A House Possessed[edit]

The following discussion is closed:
Deleted. —Quadell (talk / swapmeet) 19:13, 5 February 2008 (UTC)

w:Sax Rohmer suggests that he, an English author, died in 1959 and The Secret of Holm Peel and other Strange Stories 1970 would remain copyrighted in the UK and USA for some time.--Jusjih 02:10, 20 January 2008 (UTC)

Rohmer wrote some works before 1923. Those would be PD in the U.S. (though still copyrighted in the UK). This, however, seems to have been first published in 1970,[6] so it needs to be deleted. —Quadell (talk / swapmeet) 12:09, 23 January 2008 (UTC)

The Prophet (Gibran)[edit]

The following discussion is closed:
Deleted. —Quadell (talk / swapmeet) 19:11, 5 February 2008 (UTC)

This 1923 work by Lebanese poet Author:Khalil Gibran was copyrighted in the U.S. and had the work's copyright renewed (Renewal ID R82094) making its expiration date 2018. It is, however, in the public domain in Lebanon (a 50 year p.m.a. country) and the U.K. (he died in 1931). To all appearances this looks like an integrated work and not made up of poems copyrighted in prior years. The work has 26 chapters, not originated on Wikisource as subpages, so if this work is moved or deleted, each chapter will need to be removed as well. ResidentScholar 05:50, 25 January 2008 (UTC)

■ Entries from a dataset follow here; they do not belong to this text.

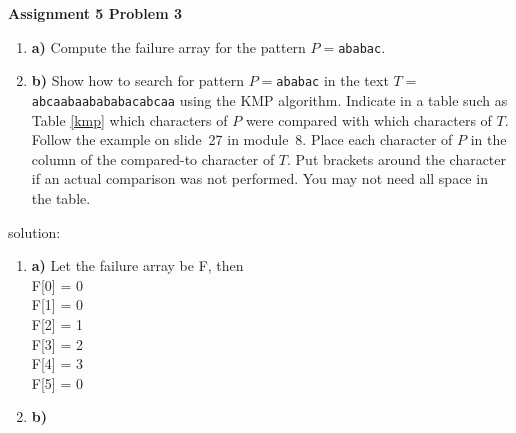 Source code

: \documentclass[12pt]{article}
\begin{document}
	
	\begin{center}
		{\Large\bf Assignment 5 Problem 3}\\
		\vspace{3mm}
	\end{center}
	
	\def\question#1{\item[\bf #1.]}
	\def\part#1{\item[\bf #1)]}
	\newcommand{\pc}[1]{\mbox{\textbf{#1}}} %
	
	\begin{enumerate}
		\part{a} Compute the failure array for the pattern $P=$\texttt{ababac}.
		
		\part{b}
		Show how to search for pattern $P=$\texttt{ababac} in the text $T=$\texttt{abcaabaabababacabcaa} using the KMP algorithm.
		Indicate in a table such as Table \ref{kmp} which characters of $P$ were compared with which characters of $T$. 
		Follow the example on slide~27 in module~8.
		Place each character of $P$ in the column of the compared-to character of $T$.  
		Put brackets around the character if an actual comparison was not performed. 
		You may not need all space in the table.
		
	\end{enumerate}

	solution:
	\begin{enumerate}
		\part{a} Let the failure array be F, then\\
		F[0] = 0\\
		F[1] = 0\\
		F[2] = 1\\
		F[3] = 2\\
		F[4] = 3\\
		F[5] = 0
		
		\part{b}
	\end{enumerate}
	
	
\end{document}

Sadly, UPenn agrees that it's not PD in the United States yet, despite being PD elsewhere. Suggest we copy it to WikiLivres for now (and listen to the Inclusionist ideas about allowing texts PD in their home country in the future!). Sherurcij Collaboration of the Week: Author:Ovid 06:06, 25 January 2008 (UTC)
Despite your mysterious access to many resources, Sherurcij, I doubt even you could pull something out of a hat that would convince Mike Godwin to reverse himself. I have already notified the contributor, User:Phaedriel about the probable migration on her Wikipedia user page. ResidentScholar 06:56, 25 January 2008 (UTC)
Copied to Wikilivres: Can be deleted. Yann 15:06, 27 January 2008 (UTC)
I have expanded that "entry" on the Author:Khalil Gibran, including a link to Wikilivres. I think we should take a leaf out of the upenn book and clearly state "NO US ACCESS" beside the Wikilivres link. John Vandenberg (chat) 00:46, 28 January 2008 (UTC)
I, unsurprisingly, disagree. We have no obligation to say such a thing, therefore I'm against the idea of fostering copyright paranoia. Users can see that it is copyrighted in the United States from the renewal notice beside its title - and can notice that it's hosted off-site. Sherurcij Collaboration of the Week: Portal:Branch Davidians 23:29, 28 January 2008 (UTC)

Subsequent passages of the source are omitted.